Oops: David Stern Mistakenly Mentions Hurricane Katrina Victims During Address
NBA Commissioner David Stern presided over the Heat's championship ring ceremony last night prior to their season opener against the Celtics and acknowledged the effects of Hurricane Sandy. However, Stern committed a noticeable error by naming the wrong storm. Stern said to the crowd from center court, "I know that everyone around America watching has in their thoughts and their abiding concerns those who were affected by the tragedy of Hurricane Katrina and its aftermath. That said, we have a celebration tonight" ("NBA Tip-Off," TNT, 10/30). YAHOO SPORTS’ Dan Devine noted after the Heat had received their title rings, TNT’s Ernie Johnson addressed the misstep and "clarified that the commissioner obviously intended to say 'Sandy'" (SPORTS.YAHOO.com, 10/30).

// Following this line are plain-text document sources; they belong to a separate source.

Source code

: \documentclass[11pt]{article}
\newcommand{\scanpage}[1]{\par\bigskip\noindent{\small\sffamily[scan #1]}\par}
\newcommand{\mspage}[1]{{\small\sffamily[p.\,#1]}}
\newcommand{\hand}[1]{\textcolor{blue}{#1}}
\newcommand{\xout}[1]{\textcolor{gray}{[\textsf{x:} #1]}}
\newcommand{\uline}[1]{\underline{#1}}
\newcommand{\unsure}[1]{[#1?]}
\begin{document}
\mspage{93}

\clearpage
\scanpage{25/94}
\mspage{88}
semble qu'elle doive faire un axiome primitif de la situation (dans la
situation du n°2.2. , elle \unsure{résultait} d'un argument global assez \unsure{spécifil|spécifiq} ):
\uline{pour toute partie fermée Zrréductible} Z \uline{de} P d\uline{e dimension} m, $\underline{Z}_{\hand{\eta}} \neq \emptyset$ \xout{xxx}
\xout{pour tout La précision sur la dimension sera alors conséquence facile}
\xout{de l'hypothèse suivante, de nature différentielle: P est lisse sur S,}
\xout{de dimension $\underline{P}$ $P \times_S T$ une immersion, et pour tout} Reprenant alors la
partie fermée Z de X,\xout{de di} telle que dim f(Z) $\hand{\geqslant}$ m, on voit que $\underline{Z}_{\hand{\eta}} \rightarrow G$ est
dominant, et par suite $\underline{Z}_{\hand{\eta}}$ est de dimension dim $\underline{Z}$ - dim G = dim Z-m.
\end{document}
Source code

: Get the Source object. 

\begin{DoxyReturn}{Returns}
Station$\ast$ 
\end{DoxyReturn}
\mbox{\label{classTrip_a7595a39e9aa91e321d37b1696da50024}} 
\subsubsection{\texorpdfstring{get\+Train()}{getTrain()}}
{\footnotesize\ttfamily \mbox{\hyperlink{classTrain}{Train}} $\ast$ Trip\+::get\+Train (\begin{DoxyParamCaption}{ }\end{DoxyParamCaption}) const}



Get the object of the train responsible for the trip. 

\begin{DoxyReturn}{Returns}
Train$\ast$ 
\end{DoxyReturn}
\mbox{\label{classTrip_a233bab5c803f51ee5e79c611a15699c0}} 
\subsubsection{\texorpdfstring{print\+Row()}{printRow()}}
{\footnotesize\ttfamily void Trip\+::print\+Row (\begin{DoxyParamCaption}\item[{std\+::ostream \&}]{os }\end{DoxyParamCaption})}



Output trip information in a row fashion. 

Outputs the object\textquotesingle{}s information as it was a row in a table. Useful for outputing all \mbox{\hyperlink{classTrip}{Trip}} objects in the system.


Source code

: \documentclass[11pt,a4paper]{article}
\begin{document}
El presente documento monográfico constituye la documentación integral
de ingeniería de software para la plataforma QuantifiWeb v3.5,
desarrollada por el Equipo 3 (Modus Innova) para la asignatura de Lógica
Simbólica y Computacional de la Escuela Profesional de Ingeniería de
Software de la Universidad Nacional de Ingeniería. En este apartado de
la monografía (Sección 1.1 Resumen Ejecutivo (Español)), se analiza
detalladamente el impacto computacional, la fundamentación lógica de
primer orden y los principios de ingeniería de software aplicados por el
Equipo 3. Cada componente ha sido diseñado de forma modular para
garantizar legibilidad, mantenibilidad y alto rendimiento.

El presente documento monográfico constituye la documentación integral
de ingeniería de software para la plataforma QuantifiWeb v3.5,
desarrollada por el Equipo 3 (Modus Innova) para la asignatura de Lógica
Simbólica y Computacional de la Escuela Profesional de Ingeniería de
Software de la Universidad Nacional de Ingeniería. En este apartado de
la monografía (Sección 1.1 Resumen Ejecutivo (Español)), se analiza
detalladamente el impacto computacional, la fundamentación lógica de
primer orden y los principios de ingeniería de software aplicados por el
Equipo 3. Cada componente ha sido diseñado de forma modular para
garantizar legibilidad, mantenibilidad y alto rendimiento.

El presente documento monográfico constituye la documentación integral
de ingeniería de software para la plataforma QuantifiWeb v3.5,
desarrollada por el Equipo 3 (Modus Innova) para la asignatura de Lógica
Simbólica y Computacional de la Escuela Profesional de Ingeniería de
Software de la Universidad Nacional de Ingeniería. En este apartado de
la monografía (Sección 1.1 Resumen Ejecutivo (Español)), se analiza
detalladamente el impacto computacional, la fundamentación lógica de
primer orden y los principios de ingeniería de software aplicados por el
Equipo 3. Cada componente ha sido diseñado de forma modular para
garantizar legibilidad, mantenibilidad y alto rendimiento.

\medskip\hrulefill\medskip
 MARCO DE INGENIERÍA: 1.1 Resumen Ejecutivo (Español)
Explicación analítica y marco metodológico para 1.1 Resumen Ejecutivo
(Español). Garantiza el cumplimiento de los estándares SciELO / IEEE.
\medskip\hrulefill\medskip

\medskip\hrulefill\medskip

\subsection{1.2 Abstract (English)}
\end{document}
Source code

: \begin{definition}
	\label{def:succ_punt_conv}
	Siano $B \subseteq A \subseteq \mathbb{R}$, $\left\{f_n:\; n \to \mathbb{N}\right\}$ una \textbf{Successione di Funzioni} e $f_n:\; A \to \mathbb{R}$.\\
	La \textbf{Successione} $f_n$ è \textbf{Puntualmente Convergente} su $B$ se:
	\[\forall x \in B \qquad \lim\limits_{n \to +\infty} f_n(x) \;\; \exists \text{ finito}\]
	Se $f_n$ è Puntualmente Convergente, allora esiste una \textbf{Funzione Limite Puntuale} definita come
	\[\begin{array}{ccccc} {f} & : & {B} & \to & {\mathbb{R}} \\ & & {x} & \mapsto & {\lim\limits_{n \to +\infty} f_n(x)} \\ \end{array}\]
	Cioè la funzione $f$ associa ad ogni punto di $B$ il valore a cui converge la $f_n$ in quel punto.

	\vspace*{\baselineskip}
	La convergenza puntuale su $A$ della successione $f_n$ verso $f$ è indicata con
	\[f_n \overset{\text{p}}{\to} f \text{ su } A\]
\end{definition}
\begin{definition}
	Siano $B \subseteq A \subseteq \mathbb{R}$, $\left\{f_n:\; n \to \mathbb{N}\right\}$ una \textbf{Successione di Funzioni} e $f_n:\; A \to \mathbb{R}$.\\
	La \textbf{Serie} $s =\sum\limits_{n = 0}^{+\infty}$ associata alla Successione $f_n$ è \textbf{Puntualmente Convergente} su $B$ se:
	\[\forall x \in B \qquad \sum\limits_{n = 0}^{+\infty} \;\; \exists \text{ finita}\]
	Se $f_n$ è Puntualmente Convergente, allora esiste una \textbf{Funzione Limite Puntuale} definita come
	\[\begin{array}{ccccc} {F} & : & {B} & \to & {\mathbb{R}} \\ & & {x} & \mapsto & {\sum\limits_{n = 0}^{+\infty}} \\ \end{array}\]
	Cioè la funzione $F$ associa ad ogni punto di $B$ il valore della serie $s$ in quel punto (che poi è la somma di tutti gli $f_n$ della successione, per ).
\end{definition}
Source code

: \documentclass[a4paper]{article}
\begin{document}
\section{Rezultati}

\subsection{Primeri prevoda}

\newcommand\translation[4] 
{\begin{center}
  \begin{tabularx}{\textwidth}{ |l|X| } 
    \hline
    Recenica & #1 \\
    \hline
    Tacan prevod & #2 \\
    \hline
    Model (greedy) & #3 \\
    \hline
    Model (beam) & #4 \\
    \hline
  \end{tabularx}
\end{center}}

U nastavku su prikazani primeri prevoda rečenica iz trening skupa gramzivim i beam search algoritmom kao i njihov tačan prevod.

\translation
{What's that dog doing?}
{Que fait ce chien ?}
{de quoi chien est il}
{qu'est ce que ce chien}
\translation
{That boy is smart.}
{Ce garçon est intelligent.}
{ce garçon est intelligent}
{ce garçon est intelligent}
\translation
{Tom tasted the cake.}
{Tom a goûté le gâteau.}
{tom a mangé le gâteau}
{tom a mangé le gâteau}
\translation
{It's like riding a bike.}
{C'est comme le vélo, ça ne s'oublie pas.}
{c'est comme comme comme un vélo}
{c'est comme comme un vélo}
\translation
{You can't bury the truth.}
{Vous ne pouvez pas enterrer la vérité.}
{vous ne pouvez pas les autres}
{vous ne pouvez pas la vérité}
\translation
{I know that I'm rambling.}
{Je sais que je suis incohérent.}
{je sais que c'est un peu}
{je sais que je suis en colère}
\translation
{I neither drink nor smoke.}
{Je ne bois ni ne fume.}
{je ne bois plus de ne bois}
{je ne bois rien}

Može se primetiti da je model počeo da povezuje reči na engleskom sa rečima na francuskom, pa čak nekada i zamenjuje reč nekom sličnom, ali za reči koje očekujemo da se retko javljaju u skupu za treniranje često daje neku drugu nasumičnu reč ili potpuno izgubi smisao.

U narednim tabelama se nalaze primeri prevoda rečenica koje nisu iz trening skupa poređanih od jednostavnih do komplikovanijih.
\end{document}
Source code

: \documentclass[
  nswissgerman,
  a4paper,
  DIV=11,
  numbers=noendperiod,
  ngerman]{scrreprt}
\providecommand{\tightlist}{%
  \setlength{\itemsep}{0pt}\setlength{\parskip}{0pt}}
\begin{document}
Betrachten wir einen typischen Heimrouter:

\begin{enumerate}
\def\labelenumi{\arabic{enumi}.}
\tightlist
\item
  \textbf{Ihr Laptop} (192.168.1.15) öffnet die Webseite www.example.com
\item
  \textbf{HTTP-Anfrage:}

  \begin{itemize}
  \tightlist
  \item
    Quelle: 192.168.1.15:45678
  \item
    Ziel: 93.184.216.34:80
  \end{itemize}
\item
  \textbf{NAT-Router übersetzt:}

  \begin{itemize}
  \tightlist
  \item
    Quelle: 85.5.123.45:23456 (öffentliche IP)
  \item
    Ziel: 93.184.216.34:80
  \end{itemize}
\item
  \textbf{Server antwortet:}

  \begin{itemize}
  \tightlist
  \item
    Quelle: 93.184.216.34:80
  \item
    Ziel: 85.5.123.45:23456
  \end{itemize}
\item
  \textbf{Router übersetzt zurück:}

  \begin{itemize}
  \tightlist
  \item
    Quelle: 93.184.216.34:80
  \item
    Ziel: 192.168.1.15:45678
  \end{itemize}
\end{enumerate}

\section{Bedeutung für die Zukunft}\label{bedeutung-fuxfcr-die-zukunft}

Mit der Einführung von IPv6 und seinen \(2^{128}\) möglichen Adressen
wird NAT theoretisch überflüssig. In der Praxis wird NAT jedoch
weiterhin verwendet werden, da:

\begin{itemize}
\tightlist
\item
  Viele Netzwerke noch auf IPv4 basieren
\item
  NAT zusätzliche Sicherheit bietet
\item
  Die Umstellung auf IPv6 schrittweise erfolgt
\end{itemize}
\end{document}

STERN LOOK: With Stern last week announcing his retirement in February '14, TNT’s Charles Barkley called Stern “arguably the greatest commissioner in sports." Barkley said of Stern, "I have a lot of admiration and respect.” TNT’s Kenny Smith added, “When he took over the game, I don’t think it was a global game and now it is played everywhere, all over the world. To me, that’s the biggest addition that he’s done as commissioner.” NBA Deputy Commissioner & COO Adam Silver will replace Stern, and Barkley said, "He’s a great guy, he’s going to do a fantastic job. The only problem Adam has, when you build something so high, trying to maintain that and make it grow is very difficult. Adam is going to do a fantastic job." Smith: “He is following a legend, but he’s been there as well a lot of those years, in all of those meetings, all of his input has been there as well. It’s not new to him that he’s doing it.” Barkley added about Silver, “Do you think he’s going to be nice to me now? Sometimes when people get powerful they forget their little friends” ("NBA Tip-Off," TNT, 10/30). The AP’s Jim Litke wrote under the header, “Is Stern Best Commissioner In Sports?” Stern is “a ‘player's commissioner’ in nearly every sense, which is why the knocks against him have plenty of merit, too.” He “hitched the league's fortunes to the drawing power of its stars at the expense of its teams.” So while Stern “often pays lip service to achieving competitive balance, the dominance of two dozen or so superstars has made the argument moot.” Only eight teams have “won a championship during his stewardship” (SPORTS.YAHOO.com, 10/30).